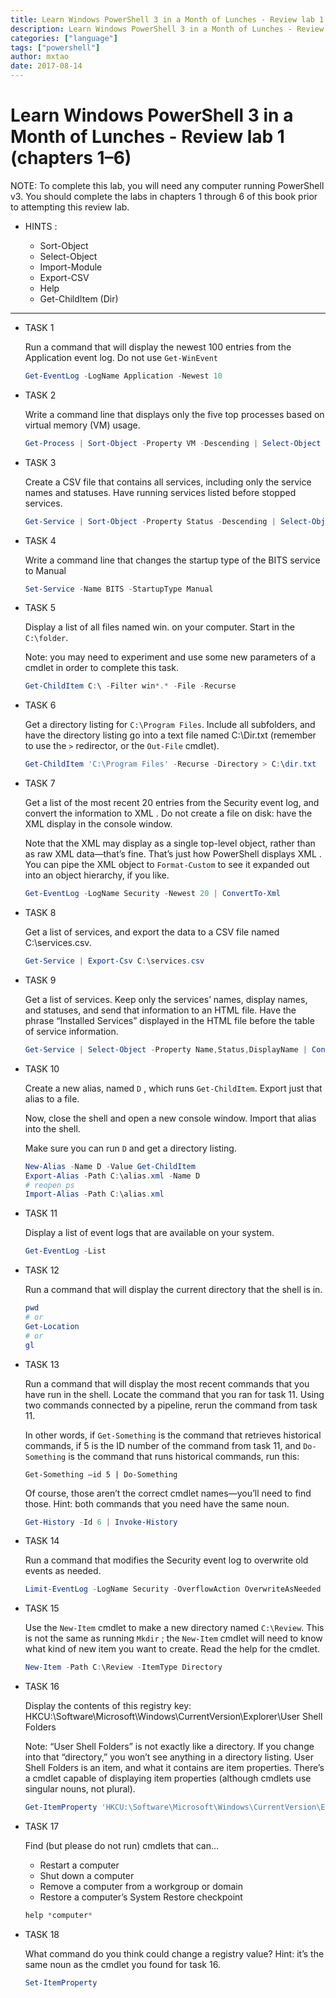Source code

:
 ```yaml
---
title: Learn Windows PowerShell 3 in a Month of Lunches - Review lab 1 (chapters 1–6)
description: Learn Windows PowerShell 3 in a Month of Lunches - Review lab 1 (chapters 1–6)
categories: ["language"]
tags: ["powershell"]
author: mxtao
date: 2017-08-14
---
```


# Learn Windows PowerShell 3 in a Month of Lunches - Review lab 1 (chapters 1–6)

NOTE: To complete this lab, you will need any computer running PowerShell v3. You should complete the labs in chapters 1 through 6 of this book prior to attempting this review lab.

+ HINTS :

  + Sort-Object
  + Select-Object
  + Import-Module
  + Export-CSV
  + Help
  + Get-ChildItem (Dir)

---

+ TASK 1

    Run a command that will display the newest 100 entries from the Application event log. Do not use `Get-WinEvent`

    ```powershell
    Get-EventLog -LogName Application -Newest 10
    ```

+ TASK 2

    Write a command line that displays only the five top processes based on virtual memory (VM) usage.

    ```powershell
    Get-Process | Sort-Object -Property VM -Descending | Select-Object -First 5
    ```

+ TASK 3

    Create a CSV file that contains all services, including only the service names and statuses. Have running services listed before stopped services.

    ```powershell
    Get-Service | Sort-Object -Property Status -Descending | Select-Object -Property Name,Status | Export-Csv -Path C:\service.csv
    ```

+ TASK 4

    Write a command line that changes the startup type of the BITS service to Manual

    ```powershell
    Set-Service -Name BITS -StartupType Manual
    ```

+ TASK 5

    Display a list of all files named win. on your computer. Start in the `C:\folder`.

    Note: you may need to experiment and use some new parameters of a cmdlet in order to complete this task.

    ```powershell
    Get-ChildItem C:\ -Filter win*.* -File -Recurse
    ```

+ TASK 6

    Get a directory listing for `C:\Program Files`. Include all subfolders, and have the directory listing go into a text file named C:\Dir.txt (remember to use the `>` redirector, or the `Out-File` cmdlet).

    ```powershell
    Get-ChildItem 'C:\Program Files' -Recurse -Directory > C:\dir.txt
    ```

+ TASK 7

    Get a list of the most recent 20 entries from the Security event log, and convert the information to XML . Do not create a file on disk: have the XML display in the console window.

    Note that the XML may display as a single top-level object, rather than as raw XML data—that’s fine. That’s just how PowerShell displays XML . You can pipe the XML object to `Format-Custom` to see it expanded out into an object hierarchy, if you like.

    ```powershell
    Get-EventLog -LogName Security -Newest 20 | ConvertTo-Xml
    ```

+ TASK 8

    Get a list of services, and export the data to a CSV file named C:\services.csv.

    ```powershell
    Get-Service | Export-Csv C:\services.csv
    ```

+ TASK 9

    Get a list of services. Keep only the services’ names, display names, and statuses, and send that information to an HTML file. Have the phrase “Installed Services” displayed in the HTML file before the table of service information.

    ```powershell
    Get-Service | Select-Object -Property Name,Status,DisplayName | ConvertTo-Html -PreContent "Installed Services" | Out-File C:\services.html
    ```

+ TASK 10

    Create a new alias, named `D` , which runs `Get-ChildItem`. Export just that alias to a file.

    Now, close the shell and open a new console window. Import that alias into the shell.

    Make sure you can run `D` and get a directory listing.

    ```powershell
    New-Alias -Name D -Value Get-ChildItem
    Export-Alias -Path C:\alias.xml -Name D
    # reopen ps
    Import-Alias -Path C:\alias.xml
    ```

+ TASK 11

    Display a list of event logs that are available on your system.

    ```powershell
    Get-EventLog -List
    ```

+ TASK 12

    Run a command that will display the current directory that the shell is in.

    ```powershell
    pwd
    # or
    Get-Location
    # or
    gl
    ```

+ TASK 13

    Run a command that will display the most recent commands that you have run in the shell. Locate the command that you ran for task 11. Using two commands connected by a pipeline, rerun the command from task 11.

    In other words, if `Get-Something` is the command that retrieves historical commands, if 5 is the ID number of the command from task 11, and `Do-Something` is the command that runs historical commands, run this:

    `Get-Something –id 5 | Do-Something`

    Of course, those aren’t the correct cmdlet names—you’ll need to find those. Hint: both commands that you need have the same noun.

    ```powershell
    Get-History -Id 6 | Invoke-History
    ```

+ TASK 14

    Run a command that modifies the Security event log to overwrite old events as needed.

    ```powershell
    Limit-EventLog -LogName Security -OverflowAction OverwriteAsNeeded
    ```

+ TASK 15

    Use the `New-Item` cmdlet to make a new directory named `C:\Review`. This is not the same as running `Mkdir` ; the `New-Item` cmdlet will need to know what kind of new item you want to create. Read the help for the cmdlet.

    ```powershell
    New-Item -Path C:\Review -ItemType Directory
    ```

+ TASK 16

    Display the contents of this registry key: HKCU:\Software\Microsoft\Windows\CurrentVersion\Explorer\User Shell Folders

    Note: “User Shell Folders” is not exactly like a directory. If you change into that “directory,” you won’t see anything in a directory listing. User Shell Folders is an item, and what it contains are item properties. There’s a cmdlet capable of displaying item properties (although cmdlets use singular nouns, not plural).

    ```powershell
    Get-ItemProperty 'HKCU:\Software\Microsoft\Windows\CurrentVersion\Explorer\User Shell Folders'
    ```

+ TASK 17

    Find (but please do not run) cmdlets that can…

    + Restart a computer
    + Shut down a computer
    + Remove a computer from a workgroup or domain
    + Restore a computer’s System Restore checkpoint

    ```powershell
    help *computer*
    ```

+ TASK 18

    What command do you think could change a registry value? Hint: it’s the same noun as the cmdlet you found for task 16.

    ```powershell
    Set-ItemProperty
    ```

→ **Your instructions**: Starting from the line that contains "What command do", transcribe each line to the end of the records above. Please add nothing.

→ **Answer to this exercise**:
    What command do you think could change a registry value? Hint: it’s the same noun as the cmdlet you found for task 16.

    ```powershell
    Set-ItemProperty
    ```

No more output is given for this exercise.